When a design milestone shifts, we manually update three different files. This isn’t just inefficient; it’s a breakdown of data integrity. We are treating our project information as static lists rather than the living, interconnected ecosystem that it actually is.

Shifting from “Documents” to “Entities”

If you look at the fundamental principles of scheduling, a programme is not just a timeline. It is a system of interrelated, data-driven entities.

When we view our project through this lens, we stop fighting the workflow and start managing the data:

  • Activities are Entities: Each task is a record with specific attributes (ID, duration, status, resource requirements).
  • Dependencies are Relationships: Logic ties act as foreign keys. If a predecessor task changes, the entire downstream network updates.
  • Traceability: We can link a high-level project milestone directly to the granular design task that enables it.

The ISO 19650 Opportunity

The beauty of ISO 19650 is that it provides the structure, not the constraint. It defines what information should be delivered and when, but it leaves the how to us.

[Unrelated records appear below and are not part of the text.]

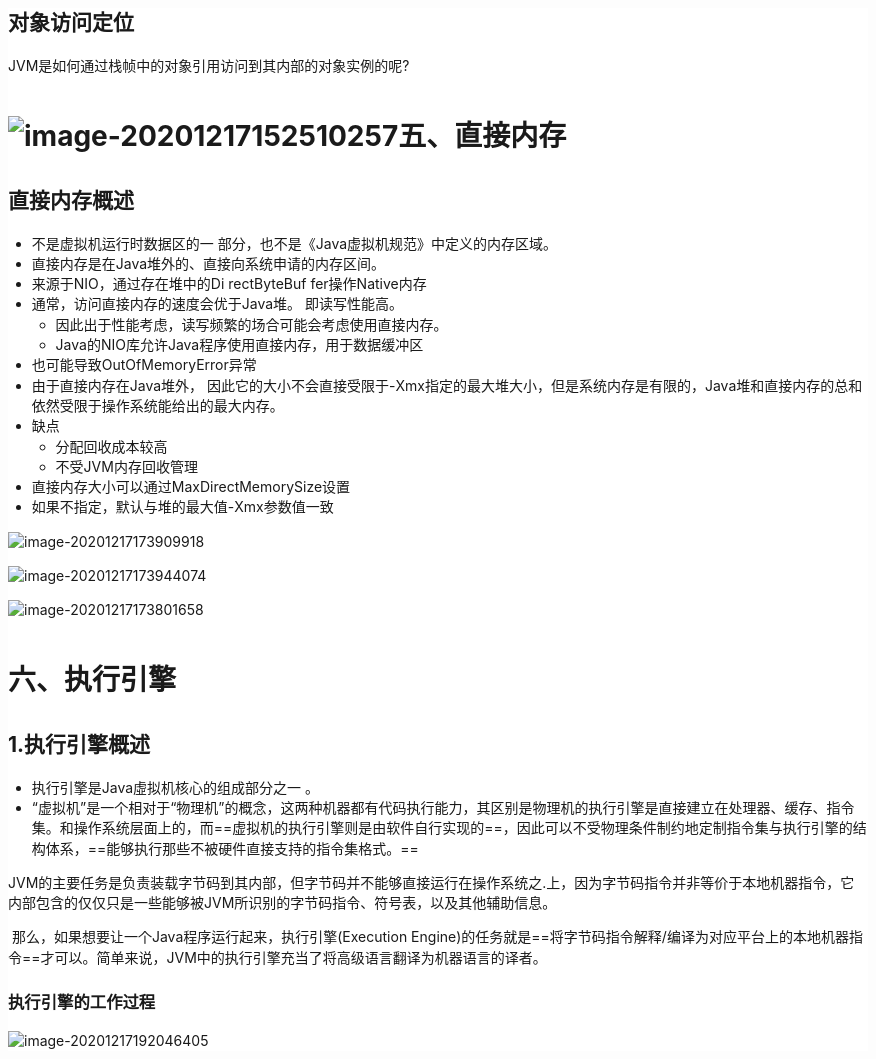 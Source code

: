 ## 对象访问定位

JVM是如何通过栈帧中的对象引用访问到其内部的对象实例的呢?

# ![image-20201217152510257](C:\Users\80969\AppData\Roaming\Typora\typora-user-images\image-20201217152510257.png)五、直接内存

## 直接内存概述

- 不是虚拟机运行时数据区的一 部分，也不是《Java虚拟机规范》中定义的内存区域。
- 直接内存是在Java堆外的、直接向系统申请的内存区间。
- 来源于NIO，通过存在堆中的Di rectByteBuf fer操作Native内存
- 通常，访问直接内存的速度会优于Java堆。 即读写性能高。
  - 因此出于性能考虑，读写频繁的场合可能会考虑使用直接内存。
  - Java的NIO库允许Java程序使用直接内存，用于数据缓冲区
- 也可能导致OutOfMemoryError异常
- 由于直接内存在Java堆外， 因此它的大小不会直接受限于-Xmx指定的最大堆大小，但是系统内存是有限的，Java堆和直接内存的总和依然受限于操作系统能给出的最大内存。
- 缺点
  - 分配回收成本较高
  - 不受JVM内存回收管理
- 直接内存大小可以通过MaxDirectMemorySize设置
- 如果不指定，默认与堆的最大值-Xmx参数值一致

![image-20201217173909918](C:\Users\80969\AppData\Roaming\Typora\typora-user-images\image-20201217173909918.png)

![image-20201217173944074](C:\Users\80969\AppData\Roaming\Typora\typora-user-images\image-20201217173944074.png)

![image-20201217173801658](C:\Users\80969\AppData\Roaming\Typora\typora-user-images\image-20201217173801658.png)

# 六、执行引擎

## 1.执行引擎概述

- 执行引擎是Java虛拟机核心的组成部分之一 。
- “虚拟机”是一个相对于“物理机”的概念，这两种机器都有代码执行能力，其区别是物理机的执行引擎是直接建立在处理器、缓存、指令集。和操作系统层面上的，而==虚拟机的执行引擎则是由软件自行实现的==，因此可以不受物理条件制约地定制指令集与执行引擎的结构体系，==能够执行那些不被硬件直接支持的指令集格式。==

​	JVM的主要任务是负责装载字节码到其内部，但字节码并不能够直接运行在操作系统之.上，因为字节码指令并非等价于本地机器指令，它内部包含的仅仅只是一些能够被JVM所识别的字节码指令、符号表，以及其他辅助信息。

​	那么，如果想要让一个Java程序运行起来，执行引擎(Execution Engine)的任务就是==将字节码指令解释/编译为对应平台上的本地机器指令==才可以。简单来说，JVM中的执行引擎充当了将高级语言翻译为机器语言的译者。

### 执行引擎的工作过程

![image-20201217192046405](C:\Users\80969\AppData\Roaming\Typora\typora-user-images\image-20201217192046405.png)
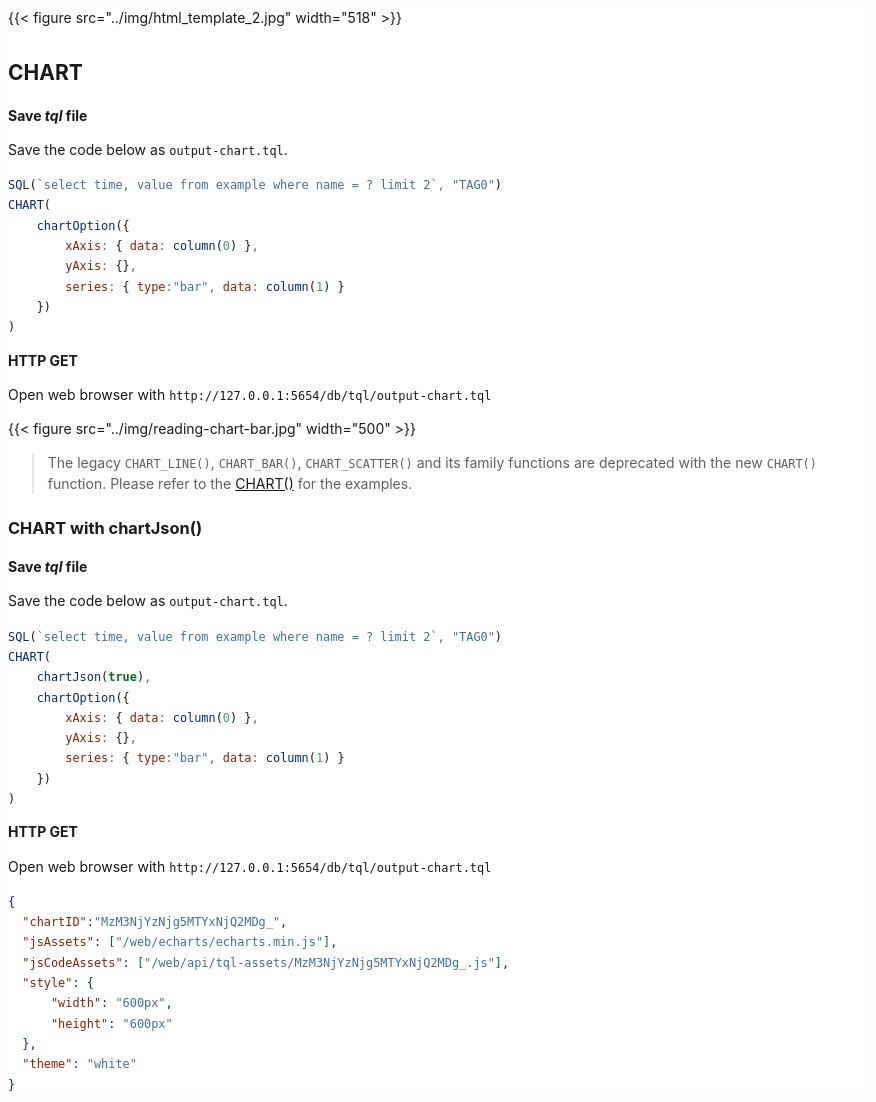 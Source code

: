 {{< figure src="../img/html_template_2.jpg" width="518" >}}

## CHART

**Save *tql* file**

Save the code below as `output-chart.tql`.

```js {linenos=table,hl_lines=[4,6],linenostart=1}
SQL(`select time, value from example where name = ? limit 2`, "TAG0")
CHART(
    chartOption({
        xAxis: { data: column(0) },
        yAxis: {},
        series: { type:"bar", data: column(1) }
    })
)
```

**HTTP GET**

Open web browser with `http://127.0.0.1:5654/db/tql/output-chart.tql`

{{< figure src="../img/reading-chart-bar.jpg" width="500" >}}

> The legacy `CHART_LINE()`, `CHART_BAR()`, `CHART_SCATTER()` and its family functions are deprecated 
> with the new `CHART()` function.
> Please refer to the [CHART()](/neo/tql/chart) for the examples.

### CHART with chartJson()

**Save *tql* file**

Save the code below as `output-chart.tql`.

```js {linenos=table,hl_lines=[3],linenostart=1}
SQL(`select time, value from example where name = ? limit 2`, "TAG0")
CHART(
    chartJson(true),
    chartOption({
        xAxis: { data: column(0) },
        yAxis: {},
        series: { type:"bar", data: column(1) }
    })
)
```

**HTTP GET**

Open web browser with `http://127.0.0.1:5654/db/tql/output-chart.tql`

```json
{
  "chartID":"MzM3NjYzNjg5MTYxNjQ2MDg_", 
  "jsAssets": ["/web/echarts/echarts.min.js"],
  "jsCodeAssets": ["/web/api/tql-assets/MzM3NjYzNjg5MTYxNjQ2MDg_.js"],
  "style": {
      "width": "600px",
      "height": "600px"	
  },
  "theme": "white"
}
```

By applying traditional project controls—specifically the rigour of the WBS—to the ISO framework, we can build a “BIM Engine.” Instead of separate programmes and matrices, we create a unified source of truth where:

  1. The DRM defines liability.
  2. The WBS defines the logic.
  3. The CDE provides the visibility.

Towards a “Relational” Future

My current prototyping focuses on using Excel—specifically Power Query—as a relational engine. By moving away from “text-based” systems and toward a “data-based” approach, we can automate the aggregation of progress data.

Imagine a world where your Master Programme automatically pulls status updates from your IDP, identifies potential bottlenecks, and cross-references them against your Responsibility Matrix—all without a single manual copy-paste.

We aren’t trying to reinvent project management. We are simply bringing it into the 21st century by treating our data with the same discipline that we have applied to our engineering for decades.

This post is part of my ongoing exploration of digital construction and information management. Stay tuned for future deep dives into the technical setup of these relational spreadsheets.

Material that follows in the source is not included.